A limitation of this study is that the process of checking for errors was not exhaustive. Furthermore, it could not be applied with equal rigour to the four indices. This was because the four publishing websites include differing amounts of additional information with their scores. For example, the Scopus website provides an easily replicable equation for calculation of the index and it provides the figures used in the calculation, while the Eigenfactor website does not allow the mathematical calculation to be replicated. Therefore we believe comparisons between the various indices using our data are not valid and should be avoided. We only sought to examine the number of errors among scores for discordantly ranked journals versus among scores for randomly selected journals. Since these two sets of scores received the same rigour of error checking overall, this comparison is valid.

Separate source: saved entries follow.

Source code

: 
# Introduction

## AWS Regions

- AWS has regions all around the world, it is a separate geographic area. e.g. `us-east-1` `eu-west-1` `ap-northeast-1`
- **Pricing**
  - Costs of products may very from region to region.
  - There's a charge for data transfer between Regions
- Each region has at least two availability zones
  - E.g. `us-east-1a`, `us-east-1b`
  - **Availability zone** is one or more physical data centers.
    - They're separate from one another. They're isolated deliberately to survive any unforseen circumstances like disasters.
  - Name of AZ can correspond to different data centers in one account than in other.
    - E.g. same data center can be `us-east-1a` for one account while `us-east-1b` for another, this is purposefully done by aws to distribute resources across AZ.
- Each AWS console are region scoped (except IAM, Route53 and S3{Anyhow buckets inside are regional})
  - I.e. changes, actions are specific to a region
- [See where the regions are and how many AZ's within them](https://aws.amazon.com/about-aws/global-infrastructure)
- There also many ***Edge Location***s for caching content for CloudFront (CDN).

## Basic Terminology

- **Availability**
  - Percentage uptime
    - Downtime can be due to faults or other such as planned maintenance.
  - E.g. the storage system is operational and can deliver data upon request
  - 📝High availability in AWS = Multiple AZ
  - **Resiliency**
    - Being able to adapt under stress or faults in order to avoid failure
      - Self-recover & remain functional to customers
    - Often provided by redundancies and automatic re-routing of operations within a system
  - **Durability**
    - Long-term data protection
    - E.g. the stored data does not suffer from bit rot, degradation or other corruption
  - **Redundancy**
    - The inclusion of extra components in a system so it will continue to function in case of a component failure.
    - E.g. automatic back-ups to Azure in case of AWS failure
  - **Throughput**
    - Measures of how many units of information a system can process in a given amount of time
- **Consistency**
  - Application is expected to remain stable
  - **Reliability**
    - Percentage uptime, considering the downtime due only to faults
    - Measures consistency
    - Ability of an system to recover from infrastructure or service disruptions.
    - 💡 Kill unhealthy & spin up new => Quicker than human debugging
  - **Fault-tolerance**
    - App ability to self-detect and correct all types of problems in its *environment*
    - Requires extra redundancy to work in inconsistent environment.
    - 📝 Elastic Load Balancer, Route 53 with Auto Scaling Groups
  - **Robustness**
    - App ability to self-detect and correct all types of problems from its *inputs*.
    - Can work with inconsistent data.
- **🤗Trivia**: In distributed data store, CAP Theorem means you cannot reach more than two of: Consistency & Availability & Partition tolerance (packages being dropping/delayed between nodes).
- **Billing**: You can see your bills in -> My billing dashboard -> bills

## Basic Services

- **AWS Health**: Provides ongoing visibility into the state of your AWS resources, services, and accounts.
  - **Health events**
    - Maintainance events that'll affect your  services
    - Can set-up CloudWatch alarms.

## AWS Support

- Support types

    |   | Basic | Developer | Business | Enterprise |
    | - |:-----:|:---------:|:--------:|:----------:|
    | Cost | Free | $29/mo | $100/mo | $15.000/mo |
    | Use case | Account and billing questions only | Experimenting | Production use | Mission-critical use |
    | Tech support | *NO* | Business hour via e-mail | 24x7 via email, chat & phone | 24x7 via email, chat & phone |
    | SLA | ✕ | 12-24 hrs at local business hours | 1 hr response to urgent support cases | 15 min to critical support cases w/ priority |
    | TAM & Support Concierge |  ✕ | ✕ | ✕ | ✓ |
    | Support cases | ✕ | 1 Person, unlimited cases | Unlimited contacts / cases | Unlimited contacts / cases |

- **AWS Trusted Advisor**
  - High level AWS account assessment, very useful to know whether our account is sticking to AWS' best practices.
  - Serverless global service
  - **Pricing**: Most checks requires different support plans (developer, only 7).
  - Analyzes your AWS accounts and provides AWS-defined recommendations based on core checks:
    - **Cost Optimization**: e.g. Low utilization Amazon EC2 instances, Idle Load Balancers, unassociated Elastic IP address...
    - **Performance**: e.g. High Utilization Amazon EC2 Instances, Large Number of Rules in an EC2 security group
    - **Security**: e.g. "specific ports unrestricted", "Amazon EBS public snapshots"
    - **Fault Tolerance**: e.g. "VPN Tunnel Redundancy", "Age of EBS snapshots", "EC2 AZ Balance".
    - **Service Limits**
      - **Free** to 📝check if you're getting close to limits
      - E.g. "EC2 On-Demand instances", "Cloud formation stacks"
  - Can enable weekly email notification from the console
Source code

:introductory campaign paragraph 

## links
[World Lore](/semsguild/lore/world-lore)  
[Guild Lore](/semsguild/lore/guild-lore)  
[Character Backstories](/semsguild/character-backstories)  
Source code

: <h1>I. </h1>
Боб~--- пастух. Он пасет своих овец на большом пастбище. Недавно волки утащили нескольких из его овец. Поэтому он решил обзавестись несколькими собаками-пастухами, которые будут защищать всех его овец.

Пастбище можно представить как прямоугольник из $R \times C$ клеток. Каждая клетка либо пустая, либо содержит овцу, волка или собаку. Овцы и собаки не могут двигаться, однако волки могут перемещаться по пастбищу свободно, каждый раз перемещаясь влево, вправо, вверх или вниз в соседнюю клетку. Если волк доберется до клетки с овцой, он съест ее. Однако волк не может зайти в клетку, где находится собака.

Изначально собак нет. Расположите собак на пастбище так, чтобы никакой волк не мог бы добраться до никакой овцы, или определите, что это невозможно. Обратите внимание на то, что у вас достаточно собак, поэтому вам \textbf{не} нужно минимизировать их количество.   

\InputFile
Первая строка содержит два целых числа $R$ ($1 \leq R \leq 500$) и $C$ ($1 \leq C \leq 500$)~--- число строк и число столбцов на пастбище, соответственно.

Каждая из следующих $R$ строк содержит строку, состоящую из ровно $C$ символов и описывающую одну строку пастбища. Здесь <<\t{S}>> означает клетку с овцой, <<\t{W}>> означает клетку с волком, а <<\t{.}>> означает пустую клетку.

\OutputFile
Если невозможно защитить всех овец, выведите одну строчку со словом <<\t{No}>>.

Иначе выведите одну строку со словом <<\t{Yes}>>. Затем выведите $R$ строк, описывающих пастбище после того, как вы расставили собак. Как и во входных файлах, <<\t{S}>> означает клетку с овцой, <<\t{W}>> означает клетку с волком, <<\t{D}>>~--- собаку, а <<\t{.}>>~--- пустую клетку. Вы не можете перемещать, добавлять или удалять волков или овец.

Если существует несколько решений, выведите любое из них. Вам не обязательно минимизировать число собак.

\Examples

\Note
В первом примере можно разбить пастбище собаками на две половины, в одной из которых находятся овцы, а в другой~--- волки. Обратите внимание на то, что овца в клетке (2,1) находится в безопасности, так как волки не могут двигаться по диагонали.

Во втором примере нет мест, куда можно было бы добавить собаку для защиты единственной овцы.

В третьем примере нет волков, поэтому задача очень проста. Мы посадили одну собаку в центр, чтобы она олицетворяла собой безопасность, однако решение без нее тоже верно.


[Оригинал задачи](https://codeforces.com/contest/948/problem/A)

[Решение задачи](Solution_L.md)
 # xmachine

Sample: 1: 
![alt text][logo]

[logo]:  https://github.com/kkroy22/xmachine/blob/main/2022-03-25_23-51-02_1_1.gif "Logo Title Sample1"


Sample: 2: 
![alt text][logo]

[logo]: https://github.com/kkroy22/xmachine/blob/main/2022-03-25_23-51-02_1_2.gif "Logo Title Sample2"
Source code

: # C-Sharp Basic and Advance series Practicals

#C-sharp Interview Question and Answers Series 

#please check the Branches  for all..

The identification of a greater number of errors among discordantly ranked journals suggests a method by which publishers of the journal citation indices could seek to minimise errors in their data. By correlating their scores against those of the other indices as we have done, they may be able to locate some important errors—that is, those that greatly distort the relative ranking of individual journals—more rapidly. These methods are, however, too laborious for checking an individual journal’s score. We would encourage editorial board members and others interested in whether an individual journal’s score may be erroneous to visit the four publishing sites and to check whatever additional information is available for the types of errors we assessed.

Conclusion

There are strong correlations between four published indices that seek to represent the average number of citations received by the articles published in a given journal. Where the relative rank of a particular journal on two indices is very discordant, investigation of the source of the discrepancy may facilitate the identification of errors.